## EXERCISE AIM
Count up the lines in the listing below that hold "prime", and answer with the total alone.

================================

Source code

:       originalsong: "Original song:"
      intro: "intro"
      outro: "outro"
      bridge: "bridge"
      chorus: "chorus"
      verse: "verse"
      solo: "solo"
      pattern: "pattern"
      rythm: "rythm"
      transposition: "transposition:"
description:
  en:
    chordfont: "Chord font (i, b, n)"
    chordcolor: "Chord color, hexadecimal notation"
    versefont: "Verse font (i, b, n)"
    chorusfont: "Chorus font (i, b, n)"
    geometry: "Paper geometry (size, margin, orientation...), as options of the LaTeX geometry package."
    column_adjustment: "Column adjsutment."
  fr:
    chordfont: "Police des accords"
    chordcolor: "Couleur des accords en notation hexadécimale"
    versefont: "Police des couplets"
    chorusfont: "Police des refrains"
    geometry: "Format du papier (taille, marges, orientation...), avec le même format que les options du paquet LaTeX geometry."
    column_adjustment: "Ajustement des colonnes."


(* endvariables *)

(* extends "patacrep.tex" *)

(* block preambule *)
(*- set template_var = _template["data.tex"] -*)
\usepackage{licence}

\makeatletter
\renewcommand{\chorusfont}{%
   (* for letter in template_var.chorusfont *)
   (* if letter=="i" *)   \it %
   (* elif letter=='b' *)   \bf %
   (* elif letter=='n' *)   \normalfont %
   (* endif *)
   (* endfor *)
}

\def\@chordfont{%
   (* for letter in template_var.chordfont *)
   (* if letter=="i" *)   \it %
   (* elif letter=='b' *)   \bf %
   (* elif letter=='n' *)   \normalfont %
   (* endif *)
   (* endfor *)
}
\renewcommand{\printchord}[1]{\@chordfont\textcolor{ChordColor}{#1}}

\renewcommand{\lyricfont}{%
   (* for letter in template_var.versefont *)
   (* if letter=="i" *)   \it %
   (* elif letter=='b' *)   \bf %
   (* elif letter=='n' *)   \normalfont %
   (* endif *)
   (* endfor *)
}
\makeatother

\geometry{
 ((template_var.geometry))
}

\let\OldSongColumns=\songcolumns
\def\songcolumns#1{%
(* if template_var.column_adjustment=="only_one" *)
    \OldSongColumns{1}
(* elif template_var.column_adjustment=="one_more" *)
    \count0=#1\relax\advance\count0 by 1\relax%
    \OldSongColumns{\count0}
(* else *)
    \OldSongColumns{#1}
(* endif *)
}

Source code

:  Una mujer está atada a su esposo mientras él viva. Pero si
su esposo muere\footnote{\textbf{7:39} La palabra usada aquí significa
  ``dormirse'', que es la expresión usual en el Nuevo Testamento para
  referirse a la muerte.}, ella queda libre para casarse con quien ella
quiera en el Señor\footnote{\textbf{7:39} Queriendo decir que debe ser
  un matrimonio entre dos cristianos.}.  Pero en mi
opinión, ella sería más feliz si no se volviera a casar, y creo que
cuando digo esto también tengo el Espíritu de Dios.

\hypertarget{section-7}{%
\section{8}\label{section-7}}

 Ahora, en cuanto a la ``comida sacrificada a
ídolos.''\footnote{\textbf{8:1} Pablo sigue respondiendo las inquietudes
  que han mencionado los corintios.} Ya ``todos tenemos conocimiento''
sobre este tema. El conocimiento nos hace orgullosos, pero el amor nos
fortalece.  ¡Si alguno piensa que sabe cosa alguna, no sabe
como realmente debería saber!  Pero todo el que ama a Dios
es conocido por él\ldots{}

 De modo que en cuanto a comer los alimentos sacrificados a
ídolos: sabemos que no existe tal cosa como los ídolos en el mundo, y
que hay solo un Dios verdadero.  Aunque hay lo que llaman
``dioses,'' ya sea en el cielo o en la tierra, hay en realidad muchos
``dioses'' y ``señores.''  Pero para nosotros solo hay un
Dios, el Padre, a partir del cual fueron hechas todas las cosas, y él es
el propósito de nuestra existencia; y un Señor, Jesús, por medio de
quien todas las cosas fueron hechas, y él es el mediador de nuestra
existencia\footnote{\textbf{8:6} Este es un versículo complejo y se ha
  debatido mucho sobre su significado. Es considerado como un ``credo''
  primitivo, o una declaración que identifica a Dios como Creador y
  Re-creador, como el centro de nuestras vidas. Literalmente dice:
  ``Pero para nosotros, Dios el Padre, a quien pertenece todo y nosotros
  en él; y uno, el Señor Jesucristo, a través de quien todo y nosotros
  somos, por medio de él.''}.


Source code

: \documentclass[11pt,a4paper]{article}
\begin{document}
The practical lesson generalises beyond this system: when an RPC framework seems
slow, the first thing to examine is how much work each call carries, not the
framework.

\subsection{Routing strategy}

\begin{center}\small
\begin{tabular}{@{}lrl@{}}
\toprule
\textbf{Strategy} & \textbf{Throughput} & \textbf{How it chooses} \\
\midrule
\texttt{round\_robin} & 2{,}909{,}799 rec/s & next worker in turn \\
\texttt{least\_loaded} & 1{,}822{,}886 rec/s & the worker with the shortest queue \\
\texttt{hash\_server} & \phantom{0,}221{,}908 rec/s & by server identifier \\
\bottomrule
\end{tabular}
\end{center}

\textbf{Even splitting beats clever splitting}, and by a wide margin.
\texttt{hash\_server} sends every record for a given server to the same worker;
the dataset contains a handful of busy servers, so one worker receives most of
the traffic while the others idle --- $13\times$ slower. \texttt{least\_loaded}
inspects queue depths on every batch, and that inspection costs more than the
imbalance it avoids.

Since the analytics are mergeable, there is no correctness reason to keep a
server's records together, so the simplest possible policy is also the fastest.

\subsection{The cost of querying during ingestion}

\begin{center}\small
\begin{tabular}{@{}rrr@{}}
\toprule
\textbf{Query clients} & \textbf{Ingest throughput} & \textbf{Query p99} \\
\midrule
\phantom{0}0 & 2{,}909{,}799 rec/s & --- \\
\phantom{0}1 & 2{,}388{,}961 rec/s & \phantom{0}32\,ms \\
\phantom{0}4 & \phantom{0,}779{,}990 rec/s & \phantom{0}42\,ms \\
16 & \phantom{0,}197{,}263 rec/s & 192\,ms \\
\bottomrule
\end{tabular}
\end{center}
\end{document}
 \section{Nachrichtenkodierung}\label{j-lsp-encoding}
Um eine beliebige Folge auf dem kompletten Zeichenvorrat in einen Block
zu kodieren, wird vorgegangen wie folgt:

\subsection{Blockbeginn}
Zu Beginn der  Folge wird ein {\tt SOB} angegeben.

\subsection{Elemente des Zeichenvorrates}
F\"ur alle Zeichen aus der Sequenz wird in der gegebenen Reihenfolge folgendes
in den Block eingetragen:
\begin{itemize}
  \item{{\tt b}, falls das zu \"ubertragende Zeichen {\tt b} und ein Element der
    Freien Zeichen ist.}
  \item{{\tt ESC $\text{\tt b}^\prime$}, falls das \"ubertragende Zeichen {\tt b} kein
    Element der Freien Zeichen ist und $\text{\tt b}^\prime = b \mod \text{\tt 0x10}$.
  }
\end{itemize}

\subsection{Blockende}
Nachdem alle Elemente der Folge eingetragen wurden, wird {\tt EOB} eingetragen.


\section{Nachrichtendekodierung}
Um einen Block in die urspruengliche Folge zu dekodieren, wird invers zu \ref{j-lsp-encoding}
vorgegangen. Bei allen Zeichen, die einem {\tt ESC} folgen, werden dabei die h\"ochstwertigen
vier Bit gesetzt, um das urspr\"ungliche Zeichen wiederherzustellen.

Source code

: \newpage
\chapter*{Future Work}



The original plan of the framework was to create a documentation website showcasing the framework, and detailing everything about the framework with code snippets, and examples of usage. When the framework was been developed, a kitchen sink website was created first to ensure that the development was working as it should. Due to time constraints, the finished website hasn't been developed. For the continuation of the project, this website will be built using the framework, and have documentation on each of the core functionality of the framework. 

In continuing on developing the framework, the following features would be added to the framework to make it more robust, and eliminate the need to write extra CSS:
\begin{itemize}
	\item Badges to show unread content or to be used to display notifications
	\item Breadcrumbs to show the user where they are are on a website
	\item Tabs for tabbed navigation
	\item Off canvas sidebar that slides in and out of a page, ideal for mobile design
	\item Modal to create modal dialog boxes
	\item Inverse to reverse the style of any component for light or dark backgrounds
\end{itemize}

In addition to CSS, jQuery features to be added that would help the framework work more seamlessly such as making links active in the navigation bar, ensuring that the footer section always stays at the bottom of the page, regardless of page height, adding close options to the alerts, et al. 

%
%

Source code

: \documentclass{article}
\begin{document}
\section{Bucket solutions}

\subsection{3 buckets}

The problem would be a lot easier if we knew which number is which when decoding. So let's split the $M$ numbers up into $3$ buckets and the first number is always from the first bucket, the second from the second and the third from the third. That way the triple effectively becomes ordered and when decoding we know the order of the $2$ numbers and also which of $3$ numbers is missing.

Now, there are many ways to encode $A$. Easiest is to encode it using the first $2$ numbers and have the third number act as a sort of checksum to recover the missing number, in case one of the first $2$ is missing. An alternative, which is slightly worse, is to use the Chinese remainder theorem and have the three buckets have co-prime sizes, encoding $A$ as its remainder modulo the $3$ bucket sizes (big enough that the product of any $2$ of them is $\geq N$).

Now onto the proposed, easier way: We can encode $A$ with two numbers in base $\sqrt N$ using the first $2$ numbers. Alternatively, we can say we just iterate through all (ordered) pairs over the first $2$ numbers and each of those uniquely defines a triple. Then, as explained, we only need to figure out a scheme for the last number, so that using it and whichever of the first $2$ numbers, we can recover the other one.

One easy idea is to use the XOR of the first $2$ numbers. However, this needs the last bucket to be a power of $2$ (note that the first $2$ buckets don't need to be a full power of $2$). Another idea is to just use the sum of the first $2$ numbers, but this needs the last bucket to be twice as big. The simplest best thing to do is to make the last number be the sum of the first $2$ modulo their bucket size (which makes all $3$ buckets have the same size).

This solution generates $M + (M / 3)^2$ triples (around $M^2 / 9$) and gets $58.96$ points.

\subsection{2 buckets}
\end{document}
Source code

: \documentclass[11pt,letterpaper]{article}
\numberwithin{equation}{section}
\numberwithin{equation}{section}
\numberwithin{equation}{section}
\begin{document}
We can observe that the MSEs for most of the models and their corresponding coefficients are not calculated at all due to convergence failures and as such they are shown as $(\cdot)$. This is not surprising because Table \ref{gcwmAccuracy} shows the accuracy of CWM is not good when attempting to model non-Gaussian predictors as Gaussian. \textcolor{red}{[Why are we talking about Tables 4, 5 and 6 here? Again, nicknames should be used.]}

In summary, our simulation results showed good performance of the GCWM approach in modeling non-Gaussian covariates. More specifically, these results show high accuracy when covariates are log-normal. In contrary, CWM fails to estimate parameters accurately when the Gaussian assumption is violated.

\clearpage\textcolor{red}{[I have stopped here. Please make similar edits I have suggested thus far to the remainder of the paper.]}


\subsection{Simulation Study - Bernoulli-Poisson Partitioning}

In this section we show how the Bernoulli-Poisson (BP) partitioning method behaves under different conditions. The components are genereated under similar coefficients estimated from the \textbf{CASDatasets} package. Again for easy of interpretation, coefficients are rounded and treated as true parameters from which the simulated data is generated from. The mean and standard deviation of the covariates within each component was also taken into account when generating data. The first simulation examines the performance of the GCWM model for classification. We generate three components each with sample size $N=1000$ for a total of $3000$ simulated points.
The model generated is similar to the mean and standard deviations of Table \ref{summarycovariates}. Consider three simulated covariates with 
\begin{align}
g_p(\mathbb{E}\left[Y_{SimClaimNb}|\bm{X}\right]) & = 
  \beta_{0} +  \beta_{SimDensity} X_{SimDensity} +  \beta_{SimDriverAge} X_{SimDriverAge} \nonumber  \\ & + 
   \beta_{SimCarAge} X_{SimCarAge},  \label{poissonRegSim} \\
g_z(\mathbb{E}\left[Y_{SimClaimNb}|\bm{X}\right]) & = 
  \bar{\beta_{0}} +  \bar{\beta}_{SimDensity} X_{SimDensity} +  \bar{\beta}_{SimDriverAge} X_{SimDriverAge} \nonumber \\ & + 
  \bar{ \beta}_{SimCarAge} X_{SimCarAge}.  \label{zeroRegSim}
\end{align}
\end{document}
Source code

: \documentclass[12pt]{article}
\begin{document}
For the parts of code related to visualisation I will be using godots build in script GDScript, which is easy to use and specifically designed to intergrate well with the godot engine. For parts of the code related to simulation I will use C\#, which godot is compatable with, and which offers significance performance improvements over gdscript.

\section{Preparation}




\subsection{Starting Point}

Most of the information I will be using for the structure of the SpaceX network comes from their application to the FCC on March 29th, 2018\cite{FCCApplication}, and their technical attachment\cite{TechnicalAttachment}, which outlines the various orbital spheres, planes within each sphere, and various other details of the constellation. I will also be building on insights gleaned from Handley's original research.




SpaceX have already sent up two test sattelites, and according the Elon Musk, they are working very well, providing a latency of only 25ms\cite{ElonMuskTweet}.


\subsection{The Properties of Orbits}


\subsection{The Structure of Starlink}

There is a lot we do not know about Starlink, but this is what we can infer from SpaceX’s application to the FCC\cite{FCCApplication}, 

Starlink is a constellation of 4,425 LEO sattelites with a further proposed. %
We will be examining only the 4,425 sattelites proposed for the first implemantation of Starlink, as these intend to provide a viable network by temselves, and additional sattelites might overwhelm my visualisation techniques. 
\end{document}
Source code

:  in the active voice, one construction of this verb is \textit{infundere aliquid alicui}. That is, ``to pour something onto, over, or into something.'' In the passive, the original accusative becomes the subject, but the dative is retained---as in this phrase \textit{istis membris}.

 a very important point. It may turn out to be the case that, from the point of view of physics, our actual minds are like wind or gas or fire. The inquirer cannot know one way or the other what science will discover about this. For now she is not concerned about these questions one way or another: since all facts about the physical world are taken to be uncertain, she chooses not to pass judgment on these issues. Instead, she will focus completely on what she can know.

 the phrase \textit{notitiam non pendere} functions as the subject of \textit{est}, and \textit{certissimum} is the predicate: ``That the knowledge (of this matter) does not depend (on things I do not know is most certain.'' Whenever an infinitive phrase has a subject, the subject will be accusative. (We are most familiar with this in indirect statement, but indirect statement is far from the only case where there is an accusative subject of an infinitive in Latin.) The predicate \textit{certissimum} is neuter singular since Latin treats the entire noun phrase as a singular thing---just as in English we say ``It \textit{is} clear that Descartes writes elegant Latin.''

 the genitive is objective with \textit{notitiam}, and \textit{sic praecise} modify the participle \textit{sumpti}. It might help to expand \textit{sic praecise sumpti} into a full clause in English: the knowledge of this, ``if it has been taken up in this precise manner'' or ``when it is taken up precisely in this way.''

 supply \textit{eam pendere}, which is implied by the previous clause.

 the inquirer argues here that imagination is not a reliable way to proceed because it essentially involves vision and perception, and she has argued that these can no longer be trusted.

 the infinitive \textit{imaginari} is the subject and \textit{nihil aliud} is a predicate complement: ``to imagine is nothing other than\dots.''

================================

## EXERCISE RESULT
3